Но указанный срок, как я уже сказал, мог начаться с лета 1880 г. и продолжаться до начала 1885 г., когда его заинтересовал карьерный рост. В первую половину этого срока Фрейд был мало загружен работой и мог заниматься лечением Берты, но с 1 мая по 1 октября 1883 г. он работал в психиатрическом отделении Теодора Мейнерта в качестве аспиранта. Тогда Марта жила еще в Вене и приходила к нему в комнату, расположенную в больнице. В конце 1883 г. она уезжает Гамбург, а он с 1 января 1884 г. приступает к работе в отделении Франца Шольца. С 7 по 21 июня 1885 г. Фрейд работал в клинике Лейдесдорфа для душевнобольных и, возможно, лечил Берту. Однако общая загруженность работой в период с лета 1880 по начало 1885 г. такова, что делает это время маловероятным для лечения Берты. Самым же веским аргументом против этого является помещение Берты в июне 1882 г. почти на полгода в Крёйцлингенскую клинику и переключение его внимания на Марту. Весной 1885 г. он сделал все, чтобы имя Берты было забыто.
В конце февраля 1885 г. начальник неврологического отделения Шольц, у которого он в течение 14 месяцев работал, потребовал его увольнения. Поэтому с 1 марта ему пришлось перевестись сначала в отделение офтальмологии, а потом дерматологии, что лишало его возможности, по крайней мере, формально, заниматься нервно-психическими заболеваниями. Большая часть времени 1885 г. у него ушла на получение звания приват-доцента и субсидий для поездки в Париж, так что работал он немного. В августе он уволился из больницы, в которой проработал более трех лет, и отбыл в Гамбург, где жила Марта (Вандсбек был тогда пригородом; сейчас это чуть ли не центральная часть Гамбурга). От нее в середине октября 1885 г., взяв «с собой рекомендательное письмо к Шарко, стипендию в 600 гульденов, а также запас кокаина для поддержания духа», как написал Феррис, Фрейд отбыл в Париж для трехмесячной стажировки. В газетном объявлении и других местах он часто говорил о шестимесячной стажировке в Париже; на самом же деле около трех месяцев он провел в Нанси и Берлине.

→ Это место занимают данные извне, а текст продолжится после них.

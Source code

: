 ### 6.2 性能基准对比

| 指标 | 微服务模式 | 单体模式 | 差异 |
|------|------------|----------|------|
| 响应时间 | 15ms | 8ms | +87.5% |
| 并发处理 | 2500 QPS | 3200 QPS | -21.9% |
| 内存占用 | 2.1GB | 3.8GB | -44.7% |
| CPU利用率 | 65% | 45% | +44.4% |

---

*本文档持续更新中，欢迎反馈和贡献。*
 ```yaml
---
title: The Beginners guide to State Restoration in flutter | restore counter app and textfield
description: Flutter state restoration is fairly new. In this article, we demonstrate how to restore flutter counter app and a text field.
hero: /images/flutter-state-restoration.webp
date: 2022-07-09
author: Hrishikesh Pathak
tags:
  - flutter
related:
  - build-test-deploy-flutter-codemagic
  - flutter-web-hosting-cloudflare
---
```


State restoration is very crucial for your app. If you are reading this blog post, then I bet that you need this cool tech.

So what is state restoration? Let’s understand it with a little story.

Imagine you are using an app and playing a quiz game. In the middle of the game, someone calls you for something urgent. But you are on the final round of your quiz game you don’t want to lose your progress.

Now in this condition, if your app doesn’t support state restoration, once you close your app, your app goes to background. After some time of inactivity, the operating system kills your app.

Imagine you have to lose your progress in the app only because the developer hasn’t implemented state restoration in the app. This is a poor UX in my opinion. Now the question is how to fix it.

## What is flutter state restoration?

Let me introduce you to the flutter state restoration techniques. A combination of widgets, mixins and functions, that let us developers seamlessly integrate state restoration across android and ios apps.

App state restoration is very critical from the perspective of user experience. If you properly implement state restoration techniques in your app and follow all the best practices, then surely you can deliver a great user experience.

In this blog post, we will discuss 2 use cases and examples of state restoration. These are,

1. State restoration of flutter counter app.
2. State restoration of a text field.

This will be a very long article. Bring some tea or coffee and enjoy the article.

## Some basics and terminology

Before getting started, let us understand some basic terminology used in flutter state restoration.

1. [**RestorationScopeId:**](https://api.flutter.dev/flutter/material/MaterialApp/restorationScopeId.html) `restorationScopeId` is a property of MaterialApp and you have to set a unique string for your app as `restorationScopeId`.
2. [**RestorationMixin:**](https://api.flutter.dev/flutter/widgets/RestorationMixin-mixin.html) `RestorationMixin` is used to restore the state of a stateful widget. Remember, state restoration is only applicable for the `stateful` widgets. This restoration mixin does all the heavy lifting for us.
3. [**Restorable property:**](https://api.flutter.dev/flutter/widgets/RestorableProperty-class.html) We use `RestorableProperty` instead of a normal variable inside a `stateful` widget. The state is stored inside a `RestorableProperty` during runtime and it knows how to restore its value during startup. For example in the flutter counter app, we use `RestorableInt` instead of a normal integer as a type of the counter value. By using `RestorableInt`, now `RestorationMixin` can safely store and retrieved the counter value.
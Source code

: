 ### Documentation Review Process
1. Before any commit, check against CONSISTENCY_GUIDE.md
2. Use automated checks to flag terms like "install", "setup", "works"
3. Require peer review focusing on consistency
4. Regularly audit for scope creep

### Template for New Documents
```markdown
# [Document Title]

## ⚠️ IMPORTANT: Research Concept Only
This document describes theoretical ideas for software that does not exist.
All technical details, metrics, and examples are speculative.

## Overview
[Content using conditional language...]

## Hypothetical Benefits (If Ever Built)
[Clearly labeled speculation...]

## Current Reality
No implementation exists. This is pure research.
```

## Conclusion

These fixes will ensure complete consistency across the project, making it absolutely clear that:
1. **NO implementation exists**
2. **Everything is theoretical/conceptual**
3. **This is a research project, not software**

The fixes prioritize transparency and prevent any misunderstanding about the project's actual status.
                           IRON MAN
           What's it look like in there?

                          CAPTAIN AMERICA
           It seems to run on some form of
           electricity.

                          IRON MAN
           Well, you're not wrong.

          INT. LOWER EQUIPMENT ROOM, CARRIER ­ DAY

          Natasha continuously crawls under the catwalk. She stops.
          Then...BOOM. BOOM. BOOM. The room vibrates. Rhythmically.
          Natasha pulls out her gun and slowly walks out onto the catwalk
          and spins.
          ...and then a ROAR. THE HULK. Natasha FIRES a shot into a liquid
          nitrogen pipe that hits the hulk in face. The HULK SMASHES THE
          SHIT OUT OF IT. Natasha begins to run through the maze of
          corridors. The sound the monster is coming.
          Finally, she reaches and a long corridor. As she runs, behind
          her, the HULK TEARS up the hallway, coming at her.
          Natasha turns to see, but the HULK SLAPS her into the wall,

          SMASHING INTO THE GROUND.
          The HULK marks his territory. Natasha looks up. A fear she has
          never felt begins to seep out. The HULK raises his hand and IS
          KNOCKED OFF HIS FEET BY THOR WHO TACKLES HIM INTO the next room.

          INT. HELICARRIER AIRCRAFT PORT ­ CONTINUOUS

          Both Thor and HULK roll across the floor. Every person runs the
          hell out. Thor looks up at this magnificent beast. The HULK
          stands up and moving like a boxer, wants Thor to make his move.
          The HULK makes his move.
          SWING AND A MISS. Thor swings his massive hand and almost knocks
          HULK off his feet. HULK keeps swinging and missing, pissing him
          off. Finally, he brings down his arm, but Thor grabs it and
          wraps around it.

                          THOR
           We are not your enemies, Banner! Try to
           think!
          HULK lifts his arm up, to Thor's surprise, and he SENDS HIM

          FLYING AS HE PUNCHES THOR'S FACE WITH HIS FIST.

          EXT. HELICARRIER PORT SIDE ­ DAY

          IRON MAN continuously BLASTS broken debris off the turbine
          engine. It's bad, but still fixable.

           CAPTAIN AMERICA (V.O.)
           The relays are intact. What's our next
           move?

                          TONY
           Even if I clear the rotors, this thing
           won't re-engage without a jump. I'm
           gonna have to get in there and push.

Вскоре после женитьбы он был занят переводами книг Шарко и Бернхейма, его сильно занимали вопросы истерии. В 1888 г. он написал статью, в которой упоминался метод Брейера (он тогда еще не назывался «очистительным методом», Фрейд не пользовался словом «катарсис»). Феррис цитирует ключевую строчку из этой статьи: мы «под гипнозом заставляли пациента вспоминать психическую предысторию заболевания и определить, в какой момент оно возникло». Под пациентом здесь подразумевалась Берта Паппенхейм. Однако несколько лет после получения звания приват-доцента, поездки в Париж и женитьбы Фрейд вел довольно спокойный образ жизни; немало времени он отдавал семье. Оживление и общий настрой на работу, а также окончательная ссора с Брейером могли возникнуть на почве присвоения ему в 1894 г. звания академика (точнее, ассоциированного членства в Академии). Фрейд почувствовал неудовлетворенность своим невысоким положением в ученом сообществе, а главное, его обуяла зависть к бывшему другу. Книга «Исследования истерии» явилась своеобразной реакцией на это событие. Фрейд верстал ее, конечно, один из материала, которым располагал, не советуясь с Брейером. Думать, что книга была написана совместно с Брейером, было бы заблуждением; перед выходом ее в свет друзья даже не разговаривали друг с другом.